The Train to Crystal City is subtitled, “FDR’s Secret Prisoner Exchange Program and America’s Only Family Internment Camp During World War II.” Crystal City is a small city 120 miles southwest of San Antonio, but this local connection with FDR’s infamous Japanese internment is not what makes the book especially popular in San Antonio. Rather, that popularity is due to the local connection with the author. Jan Jarboe Russell, who has written for Texas Monthly magazine for years and happens to be a Facebook friend of mine, hails from San Antonio and is quite connected with the city’s cultured society.
The biggest surprise revealed by The Train to Crystal City is that FDR’s WWII internment was not limited to Japanese people in America, but extended to people from America’s two other WWII enemies – Germans and Italians. The difference was that the Japanese on the West Coast were rounded up en masse and sent to “relocation centers” away from this so-called War Zone, while Germans and Italians throughout the nation were hand-picked based on FBI- collected evidence of a security risk – e.g., active connections with their homeland or membership in nationalistic clubs. Because of this different selection criteria, more than 100,000 Japanese were rounded up, while the German contingent was closer to 10,000, and the Italians even less.
Although there were around 20 internment camps throughout America, including one in North Dakota at Fort Lincoln, author Russell focuses on Crystal City because it was the only one that interned entire families of the security risks in separate housing units. Ironically, interning an entire family may seem harsh because of the harm inflicted on innocent wives and children (husbands were almost always the identified security risk), and this harm provided much of the dramatic focus of the book. But the family internment camp was created by sympathetic figures in the Roosevelt administration who wanted to ease the pain of being interned and help preserve the family unit. Several thousand were interned in Crystal City, and the book follows in particular detail one Japanese family from California and a German family from Ohio.
The next biggest surprise from the book is revealed by the first phrase in the subtitle, “FDR’s Secret Prisoner Exchange Program.” During the war, FDR shipped several thousand of the internees to Japan and Germany in exchange for Americans being held by those nations. This so-called “repatriation” included children at Crystal City who were American citizens. Suffice to say that sending American children into a war zone was not in their best interest, and many struggled to return to America after the war.

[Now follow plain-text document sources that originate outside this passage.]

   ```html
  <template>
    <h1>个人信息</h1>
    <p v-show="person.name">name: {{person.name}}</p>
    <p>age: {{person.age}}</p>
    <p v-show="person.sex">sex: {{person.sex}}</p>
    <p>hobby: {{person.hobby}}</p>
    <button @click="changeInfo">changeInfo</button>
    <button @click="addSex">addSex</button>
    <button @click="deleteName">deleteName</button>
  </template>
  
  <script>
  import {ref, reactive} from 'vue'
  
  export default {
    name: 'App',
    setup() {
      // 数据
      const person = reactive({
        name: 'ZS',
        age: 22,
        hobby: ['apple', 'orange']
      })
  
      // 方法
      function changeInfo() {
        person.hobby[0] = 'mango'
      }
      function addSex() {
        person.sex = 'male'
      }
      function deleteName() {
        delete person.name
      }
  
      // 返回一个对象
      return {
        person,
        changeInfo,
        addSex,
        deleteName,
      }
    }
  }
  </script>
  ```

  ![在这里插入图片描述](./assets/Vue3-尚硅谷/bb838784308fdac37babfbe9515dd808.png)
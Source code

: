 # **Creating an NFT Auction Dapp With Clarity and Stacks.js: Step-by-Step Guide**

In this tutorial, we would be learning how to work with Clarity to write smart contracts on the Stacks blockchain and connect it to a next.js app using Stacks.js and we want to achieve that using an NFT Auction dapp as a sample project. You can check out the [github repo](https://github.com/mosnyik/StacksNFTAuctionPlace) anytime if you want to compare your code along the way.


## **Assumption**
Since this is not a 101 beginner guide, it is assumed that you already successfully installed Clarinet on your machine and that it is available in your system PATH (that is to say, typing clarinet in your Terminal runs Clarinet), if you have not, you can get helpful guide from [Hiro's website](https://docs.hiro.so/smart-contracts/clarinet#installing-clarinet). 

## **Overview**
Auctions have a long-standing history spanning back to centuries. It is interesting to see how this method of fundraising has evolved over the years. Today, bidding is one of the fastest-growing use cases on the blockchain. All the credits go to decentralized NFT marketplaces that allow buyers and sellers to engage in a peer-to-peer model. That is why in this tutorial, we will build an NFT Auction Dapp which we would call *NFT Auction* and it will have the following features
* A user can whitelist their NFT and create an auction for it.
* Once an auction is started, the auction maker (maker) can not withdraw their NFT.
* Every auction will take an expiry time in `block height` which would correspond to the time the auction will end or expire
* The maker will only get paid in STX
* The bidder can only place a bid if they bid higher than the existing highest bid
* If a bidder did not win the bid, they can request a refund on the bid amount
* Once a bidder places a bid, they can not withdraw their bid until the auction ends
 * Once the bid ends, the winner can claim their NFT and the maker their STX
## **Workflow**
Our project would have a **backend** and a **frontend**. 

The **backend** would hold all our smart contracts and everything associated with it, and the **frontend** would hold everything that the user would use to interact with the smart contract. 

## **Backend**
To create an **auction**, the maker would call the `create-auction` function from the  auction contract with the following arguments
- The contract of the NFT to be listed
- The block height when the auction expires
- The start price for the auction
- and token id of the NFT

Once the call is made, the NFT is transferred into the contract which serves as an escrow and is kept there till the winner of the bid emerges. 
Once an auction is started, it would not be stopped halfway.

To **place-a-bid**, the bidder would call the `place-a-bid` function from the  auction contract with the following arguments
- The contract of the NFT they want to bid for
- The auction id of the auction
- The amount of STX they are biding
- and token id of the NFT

After the war, German and Italian Americans seemed disposed to let the internment camps fade into history, but not the Japanese. Their contrary disposition is probably based on the vastly different numbers of people involved, plus the Japanese internment was more racial and less security risk. After many years of lobbying by Japanese-Americans for redress, Congress during the Reagan administration passed a law that admitted the Japanese internment was based on “race prejudice, war hysteria, and a failure of political leadership” and awarded $20,000 each to 82,219 Japanese who had been interned (or their heirs). Germans have filed for similar reparations, but have been denied because their detention was based, not on race, but on being security risks.
I think Congress got it right. Even an existential war against Japan and Germany doesn’t justify rounding up all persons with those ancestries. But it does justify the internment of those deemed security risks, even with something significantly less than the full recourse of peacetime due process.
As indicated above, I was surprised to learn of the internment of German-Americans during WWII. I have German ancestry and my hometown in North Dakota is mostly German or Norwegian. Further, my adopted hometown of San Antonio was, according to author Russell about one-sixth German during WWII. Yet, I have never heard or read about this piece of history.
Since reading the book, I have asked several of my elders about this subject, and they are similarly unaware. My German aunt explained that she had never met someone who came from Germany, so it appears that my ancestors and those in my hometown had immigrated generations earlier and were already assimilated. One friend who grew up in another part of North Dakota with more recent immigrants said that those folks had been stressed during the war, but not interned.
As a final note on the book, the author describes Crystal City as the only “family” internment camp operated during WWII. Yet, 30,000 Japanese children were interned in relocation centers throughout America. It seems that their stress would have been greater than those in Crystal City except for not having to face potential repatriation to their homeland.